# CUPS printing help please



## hawkcra7 (Mar 5, 2010)

Hi, I am new to FreeBSD and relatively new to *nix and need some help before I pull all my hair out.  I have followed a few howto and been at it for a few days with no luck.

Here is my problem:
I installed FreeBSD 8 base, Xorg, gnome2 and cups (fresh install).

After setting up my printer I did a print test and everything worked (printer shows up in system-config-printer as well).  My problem is this, the printer does not seem to show up in any application printer dialogs (File->Print) when I try and print.  The only printer that shows up is LPR (which I dont have the daemon running).

My Ubuntu box even picks up the printer from my FreeBSD CUPS (I shared it) in the application print dialog box.

I know for sure the driver is working because I can print to the cups server (FreeBSD box) from other machines, just cannot seem to print locally (except print test) because I have no printer to select.

Is there another daemon or something that needs to be running so X applications see the cups printers?

Any help would be great.


----------



## hawkcra7 (Mar 5, 2010)

*fixed almost...*

Sorry, I should have searched the forums first.
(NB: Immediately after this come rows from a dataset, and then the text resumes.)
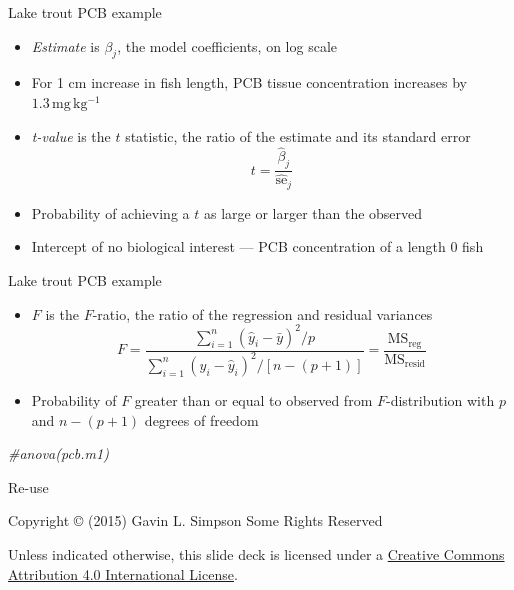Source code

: \documentclass[10pt,ignorenonframetext,compress, aspectratio=169]{beamer}
\newenvironment{Shaded}{\begin{snugshade}}{\end{snugshade}}
\newcommand{\CommentTok}[1]{\textcolor[rgb]{0.56,0.35,0.01}{\textit{{#1}}}}
\providecommand{\tightlist}{%
  \setlength{\itemsep}{0pt}\setlength{\parskip}{0pt}}
\begin{document}
\begin{frame}{Lake trout PCB example}

\begin{itemize}
\tightlist
\item
  \emph{Estimate} is \(\beta_j\), the model coefficients, on log scale
\item
  For 1 cm increase in fish length, PCB tissue concentration increases
  by \(\mathrm{1.3 \, mg \, kg^{-1}}\)
\item
  \emph{t-value} is the \(t\) statistic, the ratio of the estimate and
  its standard error \[t = \frac{\hat{\beta}_j}{\hat{\mathrm{se}}_j}\]
\item
  Probability of achieving a \(t\) as large or larger than the observed
\item
  Intercept of no biological interest --- PCB concentration of a length
  0 fish
\end{itemize}

\scriptsize

\normalsize

\end{frame}

\begin{frame}[fragile]{Lake trout PCB example}

\begin{itemize}
\tightlist
\item
  \(F\) is the \(F\)-ratio, the ratio of the regression and residual
  variances
  \[F = \frac{\sum\limits^n_{i=1}(\hat{y}_i - \bar{y})^2 / p}{\sum\limits^n_{i=1}(y_i - \hat{y}_i)^2 / [n-(p+1)]} = \frac{\mathrm{MS_{reg}}}{\mathrm{MS_{resid}}}\]
\item
  Probability of \(F\) greater than or equal to observed from
  \(F\)-distribution with \(p\) and \(n - (p + 1)\) degrees of freedom
\end{itemize}

\scriptsize

\begin{Shaded}
\begin{Highlighting}[]
\CommentTok{#anova(pcb.m1)}
\end{Highlighting}
\end{Shaded}

\normalsize

\end{frame}

\begin{frame}{Re-use}

Copyright © (2015) Gavin L. Simpson Some Rights Reserved

Unless indicated otherwise, this slide deck is licensed under a
\href{http://creativecommons.org/licenses/by/4.0/}{Creative Commons
Attribution 4.0 International License}.

\begin{center}
  \ccby
\end{center}

\end{frame}
\end{document}
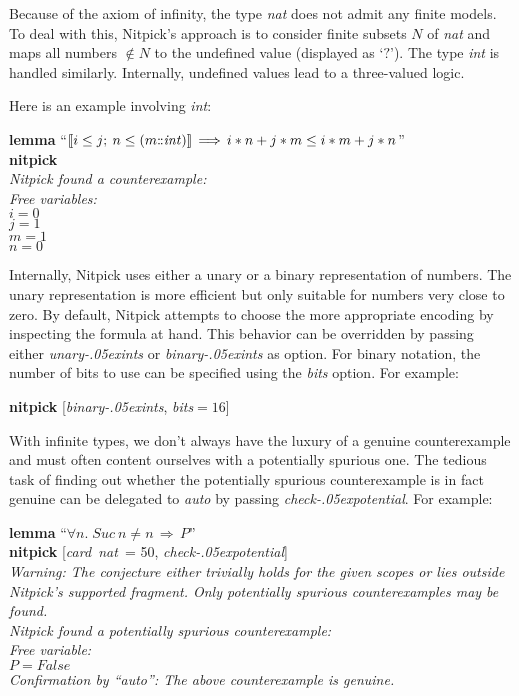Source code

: \documentclass[a4paper,12pt]{article}
\def\Colon{\mathord{:\mkern-1.5mu:}}
\def\unk{{?}}
\renewcommand\_{\hbox{\textunderscore\kern-.05ex}}
\begin{document}
Because of the axiom of infinity, the type \textit{nat} does not admit any
finite models. To deal with this, Nitpick's approach is to consider finite
subsets $N$ of \textit{nat} and maps all numbers $\notin N$ to the undefined
value (displayed as `$\unk$'). The type \textit{int} is handled similarly.
Internally, undefined values lead to a three-valued logic.

Here is an example involving \textit{int\/}:

\prew
\textbf{lemma} ``$\lbrakk i \le j;\> n \le (m{\Colon}\mathit{int})\rbrakk \,\Longrightarrow\, i * n + j * m \le i * m + j * n$'' \\
\textbf{nitpick} \\[2\smallskipamount]
\slshape Nitpick found a counterexample: \\[2\smallskipamount]
\hbox{}\qquad Free variables: \nopagebreak \\
\hbox{}\qquad\qquad $i = 0$ \\
\hbox{}\qquad\qquad $j = 1$ \\
\hbox{}\qquad\qquad $m = 1$ \\
\hbox{}\qquad\qquad $n = 0$
\postw

Internally, Nitpick uses either a unary or a binary representation of numbers.
The unary representation is more efficient but only suitable for numbers very
close to zero. By default, Nitpick attempts to choose the more appropriate
encoding by inspecting the formula at hand. This behavior can be overridden by
passing either \textit{unary\_ints} or \textit{binary\_ints} as option. For
binary notation, the number of bits to use can be specified using
the \textit{bits} option. For example:

\prew
\textbf{nitpick} [\textit{binary\_ints}, \textit{bits}${} = 16$]
\postw

With infinite types, we don't always have the luxury of a genuine counterexample
and must often content ourselves with a potentially spurious one. The tedious
task of finding out whether the potentially spurious counterexample is in fact
genuine can be delegated to \textit{auto} by passing \textit{check\_potential}.
For example:

\prew
\textbf{lemma} ``$\forall n.\; \textit{Suc}~n \mathbin{\not=} n \,\Longrightarrow\, P$'' \\
\textbf{nitpick} [\textit{card~nat}~= 50, \textit{check\_potential}] \\[2\smallskipamount]
\slshape Warning: The conjecture either trivially holds for the given scopes or lies outside Nitpick's supported
fragment. Only potentially spurious counterexamples may be found. \\[2\smallskipamount]
Nitpick found a potentially spurious counterexample: \\[2\smallskipamount]
\hbox{}\qquad Free variable: \nopagebreak \\
\hbox{}\qquad\qquad $P = \textit{False}$ \\[2\smallskipamount]
Confirmation by ``\textit{auto}'': The above counterexample is genuine.
\postw
\end{document}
Found the tip I needed (posted by OKO):
`mv /usr/bin/lpr /usr/bin/lpr.bak`
I did this with: lp, lpq and lprm and everything prints fine with I print to the LPR.


I still need help with getting the actual CUPS printers to show up in the print dialog.

For example, in gedit on my FreeBSD box just lpr shows up but on my linux box gedit shows the actual cups printers.  Can anyone help/explain why this is?


----------



## achix (Mar 5, 2010)

did you try a rehash?
did you try restarting your gnome/kde/wm?

PS
In my home machine where i just tested gedit (and the printer shows up ok), for some reason i cant remember, both my /usr/bin and /usr/local/bin versions of lp* commands are from CUPS.:\


----------



## Time2IPL (Mar 6, 2010)

hawkcra7 said:
			
		

> ... Can anyone help/explain why this is?



You do have a working dbus, right?


----------



## achix (Mar 6, 2010)

In my home 7.1 i have neither dbus nor hald enabled and any app i tried (gnome/kde) finds my CUPS printer.


----------